WHAT THE EXERCISE ASKS: Retype the entries exactly, keeping every line intact.

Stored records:
[Start of Attachment]

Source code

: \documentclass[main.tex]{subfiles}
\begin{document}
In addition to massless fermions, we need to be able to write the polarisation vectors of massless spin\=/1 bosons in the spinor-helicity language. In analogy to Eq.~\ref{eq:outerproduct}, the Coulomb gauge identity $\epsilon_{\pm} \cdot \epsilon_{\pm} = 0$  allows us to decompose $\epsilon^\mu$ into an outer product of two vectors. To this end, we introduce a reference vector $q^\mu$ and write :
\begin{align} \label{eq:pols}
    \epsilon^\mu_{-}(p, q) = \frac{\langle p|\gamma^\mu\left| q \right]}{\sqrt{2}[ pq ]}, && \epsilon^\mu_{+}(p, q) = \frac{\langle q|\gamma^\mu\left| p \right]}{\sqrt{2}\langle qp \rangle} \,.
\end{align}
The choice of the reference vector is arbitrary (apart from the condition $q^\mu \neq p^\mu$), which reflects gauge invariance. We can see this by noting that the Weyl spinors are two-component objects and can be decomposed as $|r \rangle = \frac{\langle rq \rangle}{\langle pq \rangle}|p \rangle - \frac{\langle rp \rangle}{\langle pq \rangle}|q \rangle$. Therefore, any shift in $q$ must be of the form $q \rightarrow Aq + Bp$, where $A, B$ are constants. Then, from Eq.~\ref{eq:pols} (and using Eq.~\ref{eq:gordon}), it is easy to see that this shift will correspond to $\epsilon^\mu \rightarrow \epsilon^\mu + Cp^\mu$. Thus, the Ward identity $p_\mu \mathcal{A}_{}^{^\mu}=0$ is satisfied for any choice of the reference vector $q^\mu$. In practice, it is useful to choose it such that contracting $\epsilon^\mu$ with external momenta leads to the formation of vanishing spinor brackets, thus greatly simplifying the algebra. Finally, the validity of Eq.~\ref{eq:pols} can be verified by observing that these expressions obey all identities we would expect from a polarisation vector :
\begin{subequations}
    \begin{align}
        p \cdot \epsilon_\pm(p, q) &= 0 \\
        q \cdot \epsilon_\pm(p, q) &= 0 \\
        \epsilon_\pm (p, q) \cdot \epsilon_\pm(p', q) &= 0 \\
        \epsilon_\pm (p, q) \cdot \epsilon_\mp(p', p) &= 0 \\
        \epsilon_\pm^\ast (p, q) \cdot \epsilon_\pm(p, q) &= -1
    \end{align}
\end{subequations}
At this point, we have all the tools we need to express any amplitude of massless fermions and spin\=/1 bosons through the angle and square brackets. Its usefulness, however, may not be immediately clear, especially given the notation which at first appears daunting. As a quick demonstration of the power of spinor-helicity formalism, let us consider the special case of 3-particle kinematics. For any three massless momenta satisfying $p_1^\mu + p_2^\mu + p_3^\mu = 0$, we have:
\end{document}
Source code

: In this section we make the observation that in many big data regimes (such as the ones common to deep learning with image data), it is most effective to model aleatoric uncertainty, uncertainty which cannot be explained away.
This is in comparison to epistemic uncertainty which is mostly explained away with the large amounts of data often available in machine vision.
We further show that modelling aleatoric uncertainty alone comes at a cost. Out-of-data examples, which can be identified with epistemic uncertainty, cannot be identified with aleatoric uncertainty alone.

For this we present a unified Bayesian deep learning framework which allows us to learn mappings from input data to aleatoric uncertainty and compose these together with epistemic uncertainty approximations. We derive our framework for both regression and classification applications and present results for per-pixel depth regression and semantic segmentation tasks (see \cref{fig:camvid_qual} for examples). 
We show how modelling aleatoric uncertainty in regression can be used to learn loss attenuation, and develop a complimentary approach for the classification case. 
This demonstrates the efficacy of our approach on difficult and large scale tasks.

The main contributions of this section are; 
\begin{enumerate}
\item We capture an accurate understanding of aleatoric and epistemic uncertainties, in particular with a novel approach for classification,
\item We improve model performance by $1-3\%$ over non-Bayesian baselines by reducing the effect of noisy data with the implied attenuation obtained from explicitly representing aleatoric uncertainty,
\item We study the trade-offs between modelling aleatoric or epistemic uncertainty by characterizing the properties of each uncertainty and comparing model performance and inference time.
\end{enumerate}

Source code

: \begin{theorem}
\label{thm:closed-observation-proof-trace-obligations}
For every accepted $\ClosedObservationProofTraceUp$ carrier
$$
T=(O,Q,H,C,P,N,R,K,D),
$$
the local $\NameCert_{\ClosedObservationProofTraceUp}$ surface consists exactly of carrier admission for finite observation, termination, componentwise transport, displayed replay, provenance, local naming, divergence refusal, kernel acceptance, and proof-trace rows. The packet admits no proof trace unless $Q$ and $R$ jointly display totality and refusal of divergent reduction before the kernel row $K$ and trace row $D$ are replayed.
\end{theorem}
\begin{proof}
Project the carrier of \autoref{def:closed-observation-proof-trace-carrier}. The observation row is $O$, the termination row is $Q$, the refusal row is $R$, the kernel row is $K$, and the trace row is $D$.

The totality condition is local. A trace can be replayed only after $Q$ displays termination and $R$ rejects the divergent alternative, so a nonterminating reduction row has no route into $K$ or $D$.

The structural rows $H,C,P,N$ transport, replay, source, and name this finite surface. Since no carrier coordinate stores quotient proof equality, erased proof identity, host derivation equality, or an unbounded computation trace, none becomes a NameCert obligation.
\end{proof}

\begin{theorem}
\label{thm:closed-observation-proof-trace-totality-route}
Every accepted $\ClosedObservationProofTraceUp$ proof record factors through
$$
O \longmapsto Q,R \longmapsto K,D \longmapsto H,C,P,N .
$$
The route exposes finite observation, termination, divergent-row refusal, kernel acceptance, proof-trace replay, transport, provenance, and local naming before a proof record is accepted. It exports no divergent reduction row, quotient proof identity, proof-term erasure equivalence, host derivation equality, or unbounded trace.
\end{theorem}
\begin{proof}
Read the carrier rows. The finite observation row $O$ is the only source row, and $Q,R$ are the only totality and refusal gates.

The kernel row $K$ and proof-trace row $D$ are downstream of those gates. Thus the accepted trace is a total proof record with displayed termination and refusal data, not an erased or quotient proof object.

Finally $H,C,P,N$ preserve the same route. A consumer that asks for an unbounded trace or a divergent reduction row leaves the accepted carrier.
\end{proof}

[End of Attachment]

SOLUTION TO THIS PROBLEM:
Source code

: \documentclass[main.tex]{subfiles}
\begin{document}
In addition to massless fermions, we need to be able to write the polarisation vectors of massless spin\=/1 bosons in the spinor-helicity language. In analogy to Eq.~\ref{eq:outerproduct}, the Coulomb gauge identity $\epsilon_{\pm} \cdot \epsilon_{\pm} = 0$  allows us to decompose $\epsilon^\mu$ into an outer product of two vectors. To this end, we introduce a reference vector $q^\mu$ and write :
\begin{align} \label{eq:pols}
    \epsilon^\mu_{-}(p, q) = \frac{\langle p|\gamma^\mu\left| q \right]}{\sqrt{2}[ pq ]}, && \epsilon^\mu_{+}(p, q) = \frac{\langle q|\gamma^\mu\left| p \right]}{\sqrt{2}\langle qp \rangle} \,.
\end{align}
The choice of the reference vector is arbitrary (apart from the condition $q^\mu \neq p^\mu$), which reflects gauge invariance. We can see this by noting that the Weyl spinors are two-component objects and can be decomposed as $|r \rangle = \frac{\langle rq \rangle}{\langle pq \rangle}|p \rangle - \frac{\langle rp \rangle}{\langle pq \rangle}|q \rangle$. Therefore, any shift in $q$ must be of the form $q \rightarrow Aq + Bp$, where $A, B$ are constants. Then, from Eq.~\ref{eq:pols} (and using Eq.~\ref{eq:gordon}), it is easy to see that this shift will correspond to $\epsilon^\mu \rightarrow \epsilon^\mu + Cp^\mu$. Thus, the Ward identity $p_\mu \mathcal{A}_{}^{^\mu}=0$ is satisfied for any choice of the reference vector $q^\mu$. In practice, it is useful to choose it such that contracting $\epsilon^\mu$ with external momenta leads to the formation of vanishing spinor brackets, thus greatly simplifying the algebra. Finally, the validity of Eq.~\ref{eq:pols} can be verified by observing that these expressions obey all identities we would expect from a polarisation vector :
\begin{subequations}
    \begin{align}
        p \cdot \epsilon_\pm(p, q) &= 0 \\
        q \cdot \epsilon_\pm(p, q) &= 0 \\
        \epsilon_\pm (p, q) \cdot \epsilon_\pm(p', q) &= 0 \\
        \epsilon_\pm (p, q) \cdot \epsilon_\mp(p', p) &= 0 \\
        \epsilon_\pm^\ast (p, q) \cdot \epsilon_\pm(p, q) &= -1
    \end{align}
\end{subequations}
At this point, we have all the tools we need to express any amplitude of massless fermions and spin\=/1 bosons through the angle and square brackets. Its usefulness, however, may not be immediately clear, especially given the notation which at first appears daunting. As a quick demonstration of the power of spinor-helicity formalism, let us consider the special case of 3-particle kinematics. For any three massless momenta satisfying $p_1^\mu + p_2^\mu + p_3^\mu = 0$, we have:
\end{document}
Source code

: In this section we make the observation that in many big data regimes (such as the ones common to deep learning with image data), it is most effective to model aleatoric uncertainty, uncertainty which cannot be explained away.
This is in comparison to epistemic uncertainty which is mostly explained away with the large amounts of data often available in machine vision.
We further show that modelling aleatoric uncertainty alone comes at a cost. Out-of-data examples, which can be identified with epistemic uncertainty, cannot be identified with aleatoric uncertainty alone.

For this we present a unified Bayesian deep learning framework which allows us to learn mappings from input data to aleatoric uncertainty and compose these together with epistemic uncertainty approximations. We derive our framework for both regression and classification applications and present results for per-pixel depth regression and semantic segmentation tasks (see \cref{fig:camvid_qual} for examples). 
We show how modelling aleatoric uncertainty in regression can be used to learn loss attenuation, and develop a complimentary approach for the classification case. 
This demonstrates the efficacy of our approach on difficult and large scale tasks.

The main contributions of this section are; 
\begin{enumerate}
\item We capture an accurate understanding of aleatoric and epistemic uncertainties, in particular with a novel approach for classification,
\item We improve model performance by $1-3\%$ over non-Bayesian baselines by reducing the effect of noisy data with the implied attenuation obtained from explicitly representing aleatoric uncertainty,
\item We study the trade-offs between modelling aleatoric or epistemic uncertainty by characterizing the properties of each uncertainty and comparing model performance and inference time.
\end{enumerate}

Source code

: \begin{theorem}
\label{thm:closed-observation-proof-trace-obligations}
For every accepted $\ClosedObservationProofTraceUp$ carrier
$$
T=(O,Q,H,C,P,N,R,K,D),
$$
the local $\NameCert_{\ClosedObservationProofTraceUp}$ surface consists exactly of carrier admission for finite observation, termination, componentwise transport, displayed replay, provenance, local naming, divergence refusal, kernel acceptance, and proof-trace rows. The packet admits no proof trace unless $Q$ and $R$ jointly display totality and refusal of divergent reduction before the kernel row $K$ and trace row $D$ are replayed.
\end{theorem}
\begin{proof}
Project the carrier of \autoref{def:closed-observation-proof-trace-carrier}. The observation row is $O$, the termination row is $Q$, the refusal row is $R$, the kernel row is $K$, and the trace row is $D$.

The totality condition is local. A trace can be replayed only after $Q$ displays termination and $R$ rejects the divergent alternative, so a nonterminating reduction row has no route into $K$ or $D$.

The structural rows $H,C,P,N$ transport, replay, source, and name this finite surface. Since no carrier coordinate stores quotient proof equality, erased proof identity, host derivation equality, or an unbounded computation trace, none becomes a NameCert obligation.
\end{proof}

\begin{theorem}
\label{thm:closed-observation-proof-trace-totality-route}
Every accepted $\ClosedObservationProofTraceUp$ proof record factors through
$$
O \longmapsto Q,R \longmapsto K,D \longmapsto H,C,P,N .
$$
The route exposes finite observation, termination, divergent-row refusal, kernel acceptance, proof-trace replay, transport, provenance, and local naming before a proof record is accepted. It exports no divergent reduction row, quotient proof identity, proof-term erasure equivalence, host derivation equality, or unbounded trace.
\end{theorem}
\begin{proof}
Read the carrier rows. The finite observation row $O$ is the only source row, and $Q,R$ are the only totality and refusal gates.

The kernel row $K$ and proof-trace row $D$ are downstream of those gates. Thus the accepted trace is a total proof record with displayed termination and refusal data, not an erased or quotient proof object.

Finally $H,C,P,N$ preserve the same route. A consumer that asks for an unbounded trace or a divergent reduction row leaves the accepted carrier.
\end{proof}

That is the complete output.